Paulo Leal, morador do Edifício Destilaria Residence, sublinha que “não se encontra, em nenhum documento disponibilizado na consulta pública, nenhuma razão que sustente a necessidade de um projeto desta envergadura e neste local específico. Os argumentos utilizados, meramente económicos, levam-nos a interpretar que este projeto é mais um passo dos operadores em privatizar o rio Douro, transformando-o num parque temático, afogado num turismo de massas descontrolado, assente numa procura de maximizar os lucros de terceiros sem considerar as preocupações das associações ambientais e da
população local. Basta olharmos para exemplos de cidades europeias, como Veneza, que está a recuar neste tipo de atividade, para percebermos que há limites a este crescimento”.
Os moradores condenam a “despreocupação com o rio Douro e com a qualidade da sua água e ecossistemas” tendo em conta as próprias projeções para o crescimento turístico na Via Navegável do Douro apresentadas pela APDL – em 2035 estima-se que exista uma frota de 37 navios-hotel no Douro e um total de 125.500 passageiros anuais a desembarcar em Gaia, “aumentos de 48% e 26% face aos números mais recentes, respetivamente”.
Reforçando as preocupações que vários académicos e especialistas têm levantado nos últimos dias, os moradores afirmam que a APDL “falhou em responder à totalidade dos impactos ambientais deste projeto, não apresentando, por exemplo, cálculos e medidas de minimização dos riscos de derrame de combustíveis”.
Em comunicado, os moradores realçam a mega-intervenção que envolve “uma dragagem de 23.000m3 e a extorsão de 9.000m2 de margem de Rio” e questionam como é possível produzir impactos “positivos, irreversíveis, de elevada significância, quer ao nível do ordenamento do território, quer ao nível do uso do solo”, como tem sido afirmado pela APDL.
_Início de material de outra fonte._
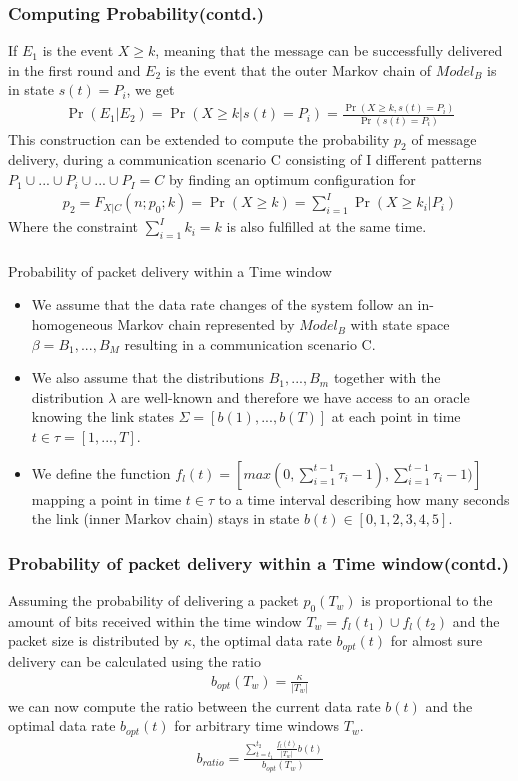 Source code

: \documentclass{beamer}
\providecommand{\abs}[1]{\vert#1\vert}
\providecommand{\pr}[1]{\ensuremath{\Pr\left(#1\right)}}
\begin{document}
\begin{frame}[fragile]
\frametitle{Computing Probability(contd.)}
   If $E_1$ is the event $X \geq k$, meaning that the message can be successfully delivered in the first round and $E_2$ is the event that the outer Markov chain of $Model_B$ is in state $s(t) = P_i$, we get
   \begin{align} 
      \pr{E_1|E_2} = \pr{X \geq k | s(t) = P_i} = \frac{\pr{X \geq k,s(t) = P_i}}{\pr{s(t) = P_i}} \label{Eq:3}
   \end{align}
   This construction can be extended to compute the probability $p_2$ of message delivery, during a communication scenario C consisting of I different patterns $P_1 \cup ... \cup P_i \cup ... \cup P_I = C$ by finding an optimum configuration for
   \begin{align}
       p_2 = F_{X|C}(n;p_0;k) = \pr{X \geq k} = \sum_{i=1}^{I} \pr{X \geq k_i| P_i}  \label{Eq:4}
   \end{align}
   Where the constraint $\sum_{i=1}^{I} k_i = k $ is also fulfilled at the same time.
\end{frame}
\begin{frame}[fragile]
\frametitle{}
\begin{block}{Probability of packet delivery within a Time window}
\begin{itemize}
    \item We assume that the data rate changes of the system follow an in-homogeneous Markov chain represented by $Model_B$ with state space $\beta = B_1, . . . , B_M$ resulting in a communication scenario C.
    \item We also assume that the distributions $B_1, . . . , B_m$ together with the distribution $\lambda$ are well-known and therefore we have access to an oracle knowing the link states $\Sigma = [b(1), . . . , b(T)]$ at each point in time $t \in \tau = [1, . . . , T]$.
    \item We define the function $f_l(t) = [max(0, \sum_{i=1}^{t-1} \tau_i - 1), \sum_{i=1}^{t-1} \tau_i - 1)]$ mapping a point in time $t \in \tau$ to a time interval describing how many seconds the link (inner Markov chain) stays in state $b(t) \in [0,1,2,3,4,5]$.
\end{itemize}
\end{block}
\end{frame}
\begin{frame}[fragile]
\frametitle{Probability of packet delivery within a Time window(contd.)}
Assuming the probability of delivering a packet $p_0(T_w)$ is proportional to the amount of bits received within the time window $T_{w} = f_{l}(t_1) \cup f_{l}(t_2)$ and the packet size is distributed by $\kappa$, the optimal data rate $b_{opt}(t)$ for almost sure delivery can be calculated using the ratio
\begin{align}
b_{opt}(T_w) = \frac{\kappa}{\abs{T_w}} \label{Eq:5}
\end{align}
we can now compute the ratio between the current data rate $b(t)$ and the optimal data rate $b_{opt}(t)$ for arbitrary time windows $T_w$.
\begin{align}
b_{ratio} = \frac{\sum_{t=t_1}^{t_2} \frac{f_l(t)}{\abs{T_w}}b(t)}{b_{opt}(T_w)} \label{Eq:6}
\end{align}
\end{frame}
\end{document}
Queixas e dúvidas que não estão a conseguir fazer chegar diretamente às entidades envolvidas no processo, como a Câmara Municipal de Gaia e a APDL. “Até agora a única entidade que nos recebeu foi a APDL, que remeteu tudo para o processo de consulta pública e mostrou pouca preocupação com o bem-estar dos gaienses que aqui vivem todos os dias, mostrando valorizar mais um crescimento turístico descontrolado de pessoas que vêm cá uma vez e nunca mais voltam”, reitera José Filipe Mesquita, outro dos moradores.
Somado aos impactos sobre o leito do rio, decorrentes da construção da estrutura megalómana de 6.200m2 e 10 metros de altura diretamente sobre o Douro, os moradores consideram importante alertar para a desfiguração da margem do Douro, sobre a encosta histórica de Vila Nova de Gaia.
No seu entender, o projeto contribui para desvirtuar de forma “irreversível” o património geomorfológico, ambiental, histórico e cultural numa zona classificada como Património Mundial da Humanidade e parte integrante do Centro Histórico de Vila Nova de Gaia.
Os moradores pedem ainda uma “verdadeira discussão pública, estudos mais aprofundados e um maior escrutínio no processo de tomada de decisão”, alegando terem sido apenas contactados pela primeira vez em agosto de 2022, “mais de 2 anos depois do início do estudo do projeto e sem que lhes tenha sido fornecida informação suficiente sobre o mesmo”.
Em comunicado, divulgado há cerca de seis meses, onde se dava a conhecer o nome de Álvaro Siza como o autor do projeto, a APDL e a Câmara Municipal de Vila Nova de Gaia sublinhavam que estavam “em consonância com a escolha do local, projeto, arquiteto e enquadramento urbanístico” e que este iria dotar a área com novas valências no apoio às operações dos navios-hotel que cursam a Via Navegável do Douro e na dinamização turística, económica e urbanística do território.